The man with the cane put his hand on the girl’s shoulder and together they reached the other side of the street. He embraced her momentarily, and sought to touch her cheek. They were two people, strangers, sharing a very profound truth about themselves, and about each other, and it seemed that at this moment they understood something about humanity that others-less fortunate than they-might never understand. A minute later they were gone, in different directions, leaving the street a little less empty than it had been before.
Sermon: Crossing the Street To My Neighborhood Circle
This little story perfectly and profoundly illustrates our Neighborhood Circles of Care.
The woman in crutches was walking across the street – and why was she walking across the street? She wanted to get to the other side, as the old story goes.
She heard the sound of the man’s cane and she turned around and gave him her arm.

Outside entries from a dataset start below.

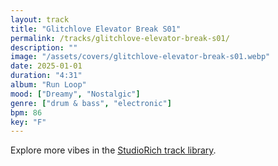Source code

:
 ```yaml
---
layout: track
title: "Glitchlove Elevator Break S01"
permalink: /tracks/glitchlove-elevator-break-s01/
description: ""
image: "/assets/covers/glitchlove-elevator-break-s01.webp"
date: 2025-01-01
duration: "4:31"
album: "Run Loop"
mood: ["Dreamy", "Nostalgic"]
genre: ["drum & bass", "electronic"]
bpm: 86
key: "F"
---
```


Explore more vibes in the [StudioRich track library](/tracks/).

Why did she give her arm to him? First of all, she gave him her arm because she could, but more importantly, and more to the point, she gave him her arm because something in her needed to…something in her needed to know that she was not locked into her disability…she needed to do what she could…she was able.
She lived with her disability, all day every day. She took it in stride, literally. Klobuchar said, “She moves in deliberate, lunging strides, each precisely as long as the last.”
We move through the minutes and hours and days of our lives, each precisely as long as the last…the last minute, the last hour, the last day.
No one had to tell her that ‘if there’s any good thing she could do, or any kindness she could show to any person that she should do it now, that she may not pass this way again.’
She might have been a practicing Christian or Jew, a Muslim or Buddhist… she might have been a Hindu a Taoist or Mormon. She might not have belonged to any religious group…she might have been a non-practicing atheist – I say non-practicing because atheists in our culture aren’t supposed to be engaging in acts of kindness – no group has a monopoly on kindness.
Christians, Jews, Muslims, Buddhists, Hindus, Taoists and Mormons all talk about this thing in us…this thing that makes us human…this thing that atheists and agnostics know just as much about as any believers know – maybe more.
We’re all crossing the street together, variously abled and variously disabled. We’re all limited in our abilities, and we all need to have experiences in life that help us to get out of our disabilities, to get beyond our limited-ness…and to get to the other side of the street.
It’s as simple and as profound as that.
We’re all what Henri Nouwen called, ‘wounded healers.’ He says:
“Nobody escapes being wounded. We all are wounded people, whether physically, emotionally, mentally, or spiritually. The main question is not “How can we hide our wounds?” so we don’t have to be embarrassed, but “How can we put our woundedness in the service of others?” When our wounds cease to be a source of shame, and become a source of healing, we have become wounded healers.
Closing words:
May the road rise up to meet you.
May the wind be always at your back.
May the sun shine warm upon your face;
the rains fall soft upon your fields and until we meet again,
may God hold you in the palm of His hand.